Whoever had been watching Eve, if he was still out there, he could certainly see everything now. Matt discovered he didn’t like the idea of being spied on any better than Eve had.

He gave up. He wasn’t going to yell at her for working alone. Not at the moment, when he had something more important to do first.

Her whole body shook as she reached for her briefcase. “I’ll drive you to the hospital.”

“In a minute.” Injured or not, if there was someone inside the building, Matt planned on kicking butt.

Ignoring the pain in his leg, he limped through every room in the main floor of the building. Eve clung close to him, her fingers twisted in the tail of his untucked shirt, hammering home to him without words just how spooked she’d really been. The thought of her crouched in the dark—afraid and armed only with a nail gun for protection—filled him with helpless fury. And if he felt that way, how helpless must Eve be feeling?
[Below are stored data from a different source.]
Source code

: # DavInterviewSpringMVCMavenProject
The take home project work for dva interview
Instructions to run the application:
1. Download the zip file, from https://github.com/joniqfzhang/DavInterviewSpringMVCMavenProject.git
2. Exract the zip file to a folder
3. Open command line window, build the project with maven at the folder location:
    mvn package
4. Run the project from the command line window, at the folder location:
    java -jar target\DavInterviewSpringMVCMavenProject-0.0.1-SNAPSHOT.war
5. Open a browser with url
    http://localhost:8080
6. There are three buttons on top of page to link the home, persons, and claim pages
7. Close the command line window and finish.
There was a kitchen with a storage room and a locked rear entrance, the main meeting area with the enormous street-front window, and two single-unit washrooms. There was no access to the upper levels of the building from inside. The place was empty.

“Can we go now?” she asked when they arrived back in the main room.

“Just one more minute.”

Matt took her by the hand and hobbled over to the large front window, then turned to stare down into her upturned face.

Her tear-dampened eyes glistened with such a look of remorse, he wanted nothing more than to wipe it away. She shouldn’t be sorry. If the person spying on her tonight was the same one who’d broken into her house, it was time he learned that Eve didn’t have to defend herself. Not anymore. And if that person was her ex-husband, it might help for him to think Eve was now off-limits.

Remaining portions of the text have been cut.